Но что за преступление он совершил, чтобы они столь настойчиво добивались его уничтожения? Не исключено, что вся вина его была не больше, чем у той мухи, которая угодила в ловушку паука. Само это здание было ловушкой, причем ловушкой действующей, живой. Вполне возможно, никто из них не имел ничего против него лично, однако как только он вспоминал строгие, непреклонные лица соседей, так сразу же отказывался от такого предположения. Нет, не могло быть никаких сомнений в том, что все они питали именно к нему личную неприязнь. Они не могли простить ему одного лишь того, что он был Трелковским; за это они ненавидели его и за это вознамерились наказать.

Но неужели вся эта чудовищная машина была пущена в ход исключительно в целях покарать его? Зачем же столько усилий ради него одного? Сделал ли он что-то, чтобы заслужить подобную кару? Почему в качестве жертвы они выбрали именно его?

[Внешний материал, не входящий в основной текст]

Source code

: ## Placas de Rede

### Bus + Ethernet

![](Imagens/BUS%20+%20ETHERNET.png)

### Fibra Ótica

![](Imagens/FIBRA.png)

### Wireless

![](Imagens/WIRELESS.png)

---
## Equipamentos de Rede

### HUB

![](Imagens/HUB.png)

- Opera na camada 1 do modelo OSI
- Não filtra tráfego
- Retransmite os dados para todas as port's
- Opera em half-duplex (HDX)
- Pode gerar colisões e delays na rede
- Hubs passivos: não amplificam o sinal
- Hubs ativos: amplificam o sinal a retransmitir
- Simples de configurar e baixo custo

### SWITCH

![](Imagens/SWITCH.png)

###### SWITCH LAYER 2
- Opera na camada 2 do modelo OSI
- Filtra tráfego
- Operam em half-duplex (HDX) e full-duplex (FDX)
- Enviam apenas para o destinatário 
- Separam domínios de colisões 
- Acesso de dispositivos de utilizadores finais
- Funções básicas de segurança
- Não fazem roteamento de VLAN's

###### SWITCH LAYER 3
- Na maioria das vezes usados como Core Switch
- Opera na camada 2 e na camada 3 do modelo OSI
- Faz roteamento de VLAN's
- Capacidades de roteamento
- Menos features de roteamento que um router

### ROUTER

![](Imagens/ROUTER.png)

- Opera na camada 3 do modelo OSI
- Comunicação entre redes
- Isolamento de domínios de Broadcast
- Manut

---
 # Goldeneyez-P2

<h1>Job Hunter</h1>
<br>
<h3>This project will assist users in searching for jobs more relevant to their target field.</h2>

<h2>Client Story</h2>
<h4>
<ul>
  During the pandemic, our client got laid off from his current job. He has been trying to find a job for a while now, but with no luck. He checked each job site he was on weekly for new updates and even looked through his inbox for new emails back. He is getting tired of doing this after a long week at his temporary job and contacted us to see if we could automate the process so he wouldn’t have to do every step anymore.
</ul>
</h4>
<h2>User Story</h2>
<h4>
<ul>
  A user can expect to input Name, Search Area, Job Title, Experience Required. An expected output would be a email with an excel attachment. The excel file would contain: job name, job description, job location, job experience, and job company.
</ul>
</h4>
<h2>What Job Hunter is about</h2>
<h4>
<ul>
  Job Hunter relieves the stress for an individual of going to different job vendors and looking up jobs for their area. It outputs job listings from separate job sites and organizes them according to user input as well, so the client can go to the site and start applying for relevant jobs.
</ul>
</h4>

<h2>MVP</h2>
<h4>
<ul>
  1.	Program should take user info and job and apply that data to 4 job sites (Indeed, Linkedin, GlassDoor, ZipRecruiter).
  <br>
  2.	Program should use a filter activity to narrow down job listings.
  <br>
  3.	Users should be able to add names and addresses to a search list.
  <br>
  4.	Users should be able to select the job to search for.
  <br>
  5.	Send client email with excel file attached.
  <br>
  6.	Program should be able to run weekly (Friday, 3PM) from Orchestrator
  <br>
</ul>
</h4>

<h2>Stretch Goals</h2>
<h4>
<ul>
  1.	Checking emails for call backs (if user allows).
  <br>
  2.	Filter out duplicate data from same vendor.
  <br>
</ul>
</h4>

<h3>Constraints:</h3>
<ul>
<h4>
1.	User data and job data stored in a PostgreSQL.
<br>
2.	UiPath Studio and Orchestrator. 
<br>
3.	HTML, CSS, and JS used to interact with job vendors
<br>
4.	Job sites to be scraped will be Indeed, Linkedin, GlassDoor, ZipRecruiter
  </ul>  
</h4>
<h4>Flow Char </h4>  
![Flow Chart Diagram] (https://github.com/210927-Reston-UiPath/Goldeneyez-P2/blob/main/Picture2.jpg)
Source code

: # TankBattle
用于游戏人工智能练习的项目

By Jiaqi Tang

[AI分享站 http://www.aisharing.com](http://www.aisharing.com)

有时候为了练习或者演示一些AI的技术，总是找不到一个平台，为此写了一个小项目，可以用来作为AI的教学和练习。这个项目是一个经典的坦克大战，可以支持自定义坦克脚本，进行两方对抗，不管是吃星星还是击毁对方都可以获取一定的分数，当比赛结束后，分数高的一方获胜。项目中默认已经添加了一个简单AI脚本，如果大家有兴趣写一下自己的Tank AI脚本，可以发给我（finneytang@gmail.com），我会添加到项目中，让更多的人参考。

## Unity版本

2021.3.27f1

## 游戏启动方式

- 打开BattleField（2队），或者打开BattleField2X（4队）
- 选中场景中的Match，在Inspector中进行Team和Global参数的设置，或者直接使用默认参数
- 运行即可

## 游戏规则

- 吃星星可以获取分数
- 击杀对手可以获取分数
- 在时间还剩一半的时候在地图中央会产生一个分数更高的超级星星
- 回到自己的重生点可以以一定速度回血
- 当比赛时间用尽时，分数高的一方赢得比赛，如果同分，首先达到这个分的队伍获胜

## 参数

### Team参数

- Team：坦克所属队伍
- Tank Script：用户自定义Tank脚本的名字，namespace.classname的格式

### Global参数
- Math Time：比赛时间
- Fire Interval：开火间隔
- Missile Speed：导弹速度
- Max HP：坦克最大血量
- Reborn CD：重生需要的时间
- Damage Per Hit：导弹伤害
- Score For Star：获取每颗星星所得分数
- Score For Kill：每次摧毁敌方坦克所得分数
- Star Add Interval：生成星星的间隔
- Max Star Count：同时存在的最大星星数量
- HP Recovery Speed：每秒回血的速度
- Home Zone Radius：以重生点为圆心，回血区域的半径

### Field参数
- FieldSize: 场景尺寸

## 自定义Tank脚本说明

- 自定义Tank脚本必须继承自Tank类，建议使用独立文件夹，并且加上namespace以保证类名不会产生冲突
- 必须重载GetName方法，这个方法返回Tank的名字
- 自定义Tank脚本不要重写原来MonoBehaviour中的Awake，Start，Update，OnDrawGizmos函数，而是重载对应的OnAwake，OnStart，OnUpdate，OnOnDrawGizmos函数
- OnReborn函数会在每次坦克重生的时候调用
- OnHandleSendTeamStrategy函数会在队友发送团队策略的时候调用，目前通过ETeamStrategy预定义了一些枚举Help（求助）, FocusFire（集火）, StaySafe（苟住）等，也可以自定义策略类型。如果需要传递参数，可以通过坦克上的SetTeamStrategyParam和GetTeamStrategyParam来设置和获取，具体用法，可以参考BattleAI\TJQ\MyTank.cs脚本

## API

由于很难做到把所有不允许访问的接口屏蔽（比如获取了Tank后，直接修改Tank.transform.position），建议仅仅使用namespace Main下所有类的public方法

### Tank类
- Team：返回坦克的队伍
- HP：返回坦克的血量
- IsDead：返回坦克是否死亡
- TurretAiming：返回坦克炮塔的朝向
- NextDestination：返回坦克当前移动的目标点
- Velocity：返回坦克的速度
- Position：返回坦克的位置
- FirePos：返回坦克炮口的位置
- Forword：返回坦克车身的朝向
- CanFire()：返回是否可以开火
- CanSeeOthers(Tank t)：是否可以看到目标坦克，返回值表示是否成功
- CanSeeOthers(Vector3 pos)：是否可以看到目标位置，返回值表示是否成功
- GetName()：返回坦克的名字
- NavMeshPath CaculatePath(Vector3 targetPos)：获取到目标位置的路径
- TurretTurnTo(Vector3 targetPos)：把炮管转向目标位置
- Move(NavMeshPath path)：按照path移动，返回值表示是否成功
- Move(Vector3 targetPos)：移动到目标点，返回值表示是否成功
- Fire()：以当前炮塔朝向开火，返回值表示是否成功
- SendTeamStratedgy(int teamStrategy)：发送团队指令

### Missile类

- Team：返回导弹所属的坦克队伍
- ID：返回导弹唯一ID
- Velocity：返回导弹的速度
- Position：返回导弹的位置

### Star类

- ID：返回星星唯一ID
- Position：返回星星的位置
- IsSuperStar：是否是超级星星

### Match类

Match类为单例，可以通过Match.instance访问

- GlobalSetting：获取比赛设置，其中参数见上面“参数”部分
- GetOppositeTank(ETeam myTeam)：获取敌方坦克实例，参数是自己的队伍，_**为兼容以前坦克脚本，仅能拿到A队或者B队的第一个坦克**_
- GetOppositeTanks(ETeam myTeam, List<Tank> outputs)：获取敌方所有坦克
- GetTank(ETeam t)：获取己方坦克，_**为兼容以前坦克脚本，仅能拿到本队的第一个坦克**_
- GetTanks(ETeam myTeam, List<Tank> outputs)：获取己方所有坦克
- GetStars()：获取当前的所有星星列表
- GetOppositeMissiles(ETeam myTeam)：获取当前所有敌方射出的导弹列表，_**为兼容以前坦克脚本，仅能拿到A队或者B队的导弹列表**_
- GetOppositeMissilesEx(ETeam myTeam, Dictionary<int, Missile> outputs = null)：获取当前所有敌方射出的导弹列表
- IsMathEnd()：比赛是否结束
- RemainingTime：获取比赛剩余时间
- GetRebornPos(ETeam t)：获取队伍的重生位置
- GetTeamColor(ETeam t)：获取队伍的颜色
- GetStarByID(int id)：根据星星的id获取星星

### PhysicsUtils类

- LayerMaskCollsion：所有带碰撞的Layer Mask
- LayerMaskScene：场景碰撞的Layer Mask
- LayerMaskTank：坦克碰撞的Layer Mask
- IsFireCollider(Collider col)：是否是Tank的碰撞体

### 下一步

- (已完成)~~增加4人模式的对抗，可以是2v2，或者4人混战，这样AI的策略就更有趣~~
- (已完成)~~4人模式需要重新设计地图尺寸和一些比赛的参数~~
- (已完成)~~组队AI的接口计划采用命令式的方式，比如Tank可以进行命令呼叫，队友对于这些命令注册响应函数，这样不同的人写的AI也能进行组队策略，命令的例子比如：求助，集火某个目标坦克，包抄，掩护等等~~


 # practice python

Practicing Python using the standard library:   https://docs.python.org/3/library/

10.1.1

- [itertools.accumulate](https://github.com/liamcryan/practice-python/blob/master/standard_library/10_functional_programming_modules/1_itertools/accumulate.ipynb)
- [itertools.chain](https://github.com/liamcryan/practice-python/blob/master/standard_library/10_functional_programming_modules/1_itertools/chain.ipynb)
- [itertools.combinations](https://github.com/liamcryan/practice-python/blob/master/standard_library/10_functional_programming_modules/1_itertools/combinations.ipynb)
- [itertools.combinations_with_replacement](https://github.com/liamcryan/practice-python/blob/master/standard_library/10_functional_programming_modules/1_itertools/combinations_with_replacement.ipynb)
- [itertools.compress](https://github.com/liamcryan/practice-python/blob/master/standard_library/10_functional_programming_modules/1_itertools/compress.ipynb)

Трелковский покачал головой — нет, это было невозможно. Должно было быть еще что-то.

В мозгу всплыл новый вопрос: а был ли он их первой жертвой?

И еще: действительно ли он видел там, в больнице, под бинтами, именно Симону Шуле? А если нет, каким же образом им удалось настолько сильно изменить ее внешность?

Как давно функционирует эта ловушка? Насколько длинен список жильцов, которых они таким образом уничтожили или видоизменили? И уготовили ли они для всех них такой же конец, как и для Симоны Шуле, или же кого-то удостоили особой чести и в некотором роде даже увековечили? А может, таким образом они просто размножались, продолжали свой род? И в таком случае не была ли Симона Шуле участницей всего заговора? Вдруг все они являются продуктами некоей бесконечной мутации, а может, — всего лишь самыми обыкновенными убийцами? Трелковский вспомнил последнюю жиличку такой, какой увидел ее там, в больнице, — забинтованную, с зияющим ртом.